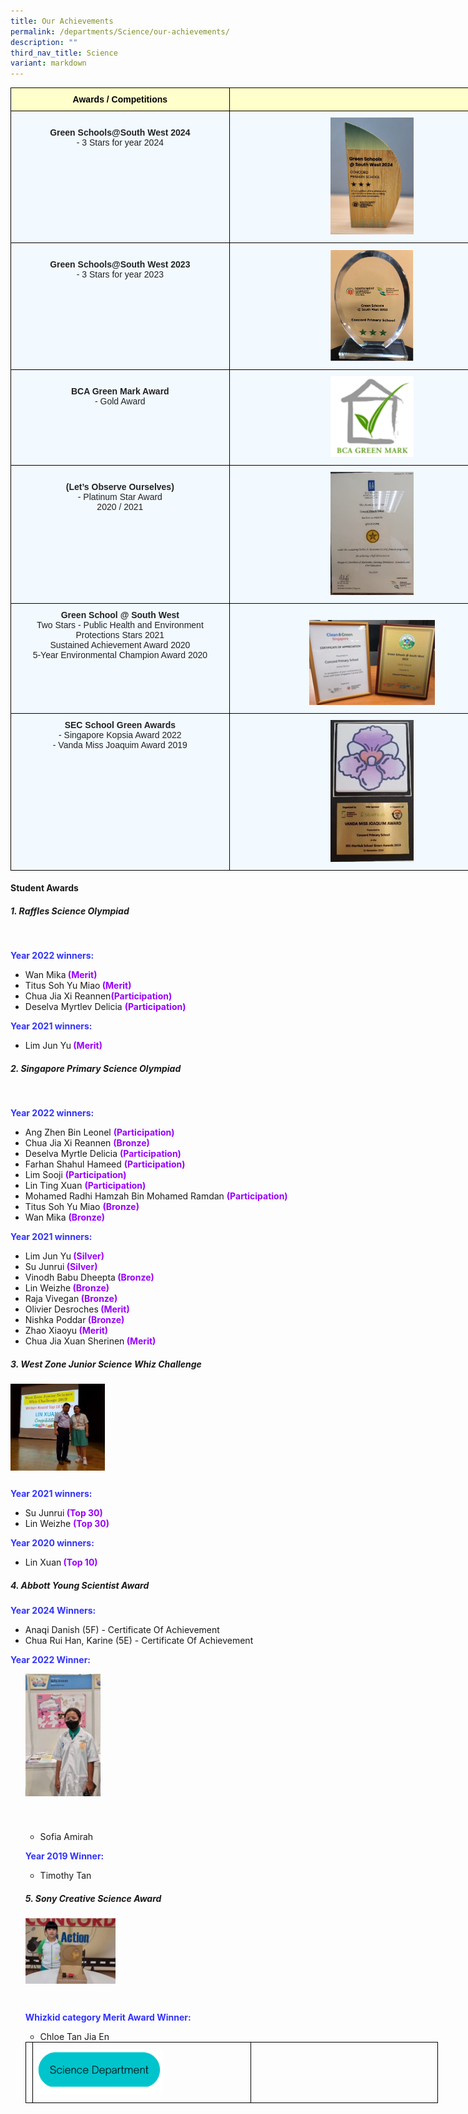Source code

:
 ```yaml
---
title: Our Achievements
permalink: /departments/Science/our-achievements/
description: ""
third_nav_title: Science
variant: markdown
---
```

<style type="text/css">
.tg  {border-collapse:collapse;border-spacing:0;margin:0px auto;}
.tg td{border-color:black;border-style:solid;border-width:1px;font-family:Arial, sans-serif;font-size:14px;
  overflow:hidden;padding:10px 5px;word-break:normal;}
.tg th{border-color:black;border-style:solid;border-width:1px;font-family:Arial, sans-serif;font-size:14px;
  font-weight:normal;overflow:hidden;padding:10px 5px;word-break:normal;}
.tg .tg-da8v{background-color:#F2F9FF;color:#222;text-align:center;vertical-align:top}
.tg .tg-r129{background-color:#F2F9FF;color:#222;text-align:center;vertical-align:middle}
.tg .tg-d0eu{background-color:#F2F9FF;color:#222;text-align:center;vertical-align:top}
.tg .tg-a5i5{background-color:#FFFFCC;color:#000;font-weight:bold;text-align:center;vertical-align:top}
.tg .tg-i38w{background-color:#F2F9FF;color:#222;font-weight:bold;text-align:center;vertical-align:top}
</style>

<table class="tg" style="undefined;table-layout: fixed; width: 807px">
<colgroup>
<col style="width: 350px">
<col style="width: 457px">
</colgroup>
<tbody>
  <tr>
    <td class="tg-a5i5">Awards / Competitions</td>
    <td class="tg-a5i5"></td>
		 </tr>
  <tr>
		<td class="tg-d0eu"><br><b>Green Schools@South West 2024</b><br>- 3 Stars for year 2024<br> </td>
    <td class="tg-da8v"><img style="width:30%" src="/images/Green_Schools_SouthWest_2024_3_Stars_Award_CPS.png"></td>
		 </tr>
  <tr>
		<td class="tg-d0eu"><br><b>Green Schools@South West 2023</b><br>- 3 Stars for year 2023<br> </td>
    <td class="tg-da8v"><img style="width:30%" src="/images/GreenSchools_SW2023.png"></td>
  </tr>
  <tr>
		<td class="tg-d0eu"><br><b>BCA Green Mark Award</b><br>- Gold Award<br> </td>
    <td class="tg-da8v"><img style="width:30%" src="/images/Greenmark.png"></td>
  </tr>
<tr>
    <td class="tg-d0eu"><br><b>(Let’s Observe Ourselves)</b><br>- Platinum Star Award<br> 2020 / 2021</td>
    <td class="tg-da8v"><img style="width:30%" src="/images/LOO Awards.jpg"></td>
  </tr>
<tr>
    <td class="tg-d0eu"><b>Green School @ South West</b><br>Two Stars - Public Health and Environment Protections Stars 2021<br>Sustained Achievement Award 2020<br>5-Year Environmental Champion Award 2020 </td>
	<td class="tg-da8v"><br><img style="width:45%" src="/images/Green School.png"></td>
  </tr>
  <tr>
		<td class="tg-d0eu"><b>SEC School Green Awards</b><br> - Singapore Kopsia Award 2022<br>- Vanda Miss Joaquim Award 2019</td>
    <td class="tg-da8v"><img style="width:30%" src="/images/SEC%20Starhub.jpg"></td>
  </tr>
</tbody>
</table>
	
<h4>Student Awards</h4>
<h5>1. Raffles Science Olympiad</h5>
<br>
<p><b style="color:#3333FF">Year 2022 winners:</b>

</p><ul>
<li>Wan Mika<b style="color:#9900FF"> (Merit)</b></li>
<li>Titus Soh Yu Miao<b style="color:#9900FF"> (Merit)</b></li>
<li>Chua Jia Xi Reannen<b style="color:#9900FF">(Participation)</b></li>
<li>Deselva Myrtlev Delicia <b style="color:#9900FF">(Participation)</b></li>
</ul>
	
<p><b style="color:#3333FF">Year 2021 winners:</b>

</p><ul>
<li>Lim Jun Yu<b style="color:#9900FF"> (Merit)</b></li>
</ul>
	
<h5>2. Singapore Primary Science Olympiad</h5>
<br>
<p><b style="color:#3333FF">Year 2022 winners:</b>

</p><ul>
<li>Ang Zhen Bin Leonel <b style="color:#9900FF"> (Participation)</b></li>
<li>Chua Jia Xi Reannen <b style="color:#9900FF"> (Bronze)</b></li>
<li>Deselva Myrtle Delicia <b style="color:#9900FF"> (Participation)</b></li>
<li>Farhan Shahul Hameed <b style="color:#9900FF"> (Participation)</b></li>
<li>Lim Sooji <b style="color:#9900FF"> (Participation)</b></li>
<li>Lin Ting Xuan <b style="color:#9900FF"> (Participation)</b></li>
<li>Mohamed Radhi Hamzah Bin Mohamed Ramdan <b style="color:#9900FF"> (Participation)</b></li>
<li>Titus Soh Yu Miao <b style="color:#9900FF"> (Bronze)</b></li>
<li>Wan Mika <b style="color:#9900FF"> (Bronze)</b></li>
</ul>

<p><b style="color:#3333FF">Year 2021 winners:</b>

</p><ul>
<li>Lim Jun Yu<b style="color:#9900FF"> (Silver)</b></li>
<li>Su Junrui<b style="color:#9900FF"> (Silver)</b></li>
<li>Vinodh Babu Dheepta<b style="color:#9900FF"> (Bronze)</b></li>
<li>Lin Weizhe<b style="color:#9900FF"> (Bronze)</b></li>
<li>Raja Vivegan<b style="color:#9900FF"> (Bronze)</b></li>
<li>Olivier Desroches<b style="color:#9900FF"> (Merit)</b></li>
<li>Nishka Poddar<b style="color:#9900FF"> (Bronze)</b></li>
<li>Zhao Xiaoyu<b style="color:#9900FF"> (Merit)</b></li>
<li>Chua Jia Xuan Sherinen<b style="color:#9900FF"> (Merit)</b></li>
</ul>
	
<h5>3. West Zone Junior Science Whiz Challenge</h5>
<img align="left" style="width:30%" src="/images/Students award 1.jpg">
<br><br><br><br><br><br><br><br><br>
<p><b style="color:#3333FF">Year 2021 winners:</b>
	
</p><ul>
<li>Su Junrui<b style="color:#9900FF"> (Top 30)</b></li>
<li>Lin Weizhe <b style="color:#9900FF"> (Top 30)</b></li>
</ul>

<p><b style="color:#3333FF">Year 2020 winners:</b>
</p><ul>
<li>Lin Xuan<b style="color:#9900FF"> (Top 10)</b></li>
</ul>

<h5>4. Abbott Young Scientist Award</h5>
  <p><b style="color:#3333FF"> Year 2024 Winners:</b>
 </p><ul>
  <li>Anaqi Danish (5F)  - Certificate Of Achievement</li>
	<li>Chua Rui Han, Karine (5E)  - Certificate Of Achievement</li>
   </ul>	

   <p><b style="color:#3333FF">Year 2022 Winner:</b>
</p><ul>
<img align="left" style="width:25%" src="/images/Students award 2.jpg">
<br><br><br><br><br><br><br><br><br><br><br><br><br><br><ul>
<li>Sofia Amirah</li>
</ul>	

<p><b style="color:#3333FF">Year 2019 Winner:</b>
</p><ul>
<li>Timothy Tan</li>
</ul>

<h5>5. Sony Creative Science Award</h5>
<img align="left" style="width:30%" src="/images/whizkid2.jpg">
<br><br><br><br><br><br><br><br>
<p><b style="color:#3333FF">Whizkid category Merit Award Winner:</b>

</p><ul>
<li>Chloe Tan Jia En</li>
</ul>

<style>
.tg  {border-collapse:collapse;border-spacing:0;margin:0px auto;}
.tg td{border-color:black;border-style:solid;border-width:1px;font-family:Arial, sans-serif;font-size:14px;
  overflow:hidden;padding:10px 5px;word-break:normal;}
.tg th{border-color:black;border-style:solid;border-width:1px;font-family:Arial, sans-serif;font-size:14px;
  font-weight:normal;overflow:hidden;padding:10px 5px;word-break:normal;}
.tg .tg-0lax{text-align:left;vertical-align:top}
.tg .tg-nrix{text-align:center;vertical-align:middle}
</style>

<table style="undefined;table-layout: fixed; width: 660px" class="tg">
<colgroup>
<col style="width:110x">
<col style="width: 350px">
<col style="width: 300px">
</colgroup>
<tbody>
 <tr>
    <td class="tg-0lax"></td>
		<td class="tg-0lax"><a href="/departments/Science/"><img style="width:60%" src="/images/Science Department button.png"></a></td>
	 <td class="tg-0lax"></td>
</tr>
</tbody>
</table></ul>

* * * * * * *

(Work instruction):
Apply a filter for "Delicia" to the entries and show each line that passes.

(Finished task):
<li>Deselva Myrtlev Delicia <b style="color:#9900FF">(Participation)</b></li>
<li>Deselva Myrtle Delicia <b style="color:#9900FF"> (Participation)</b></li>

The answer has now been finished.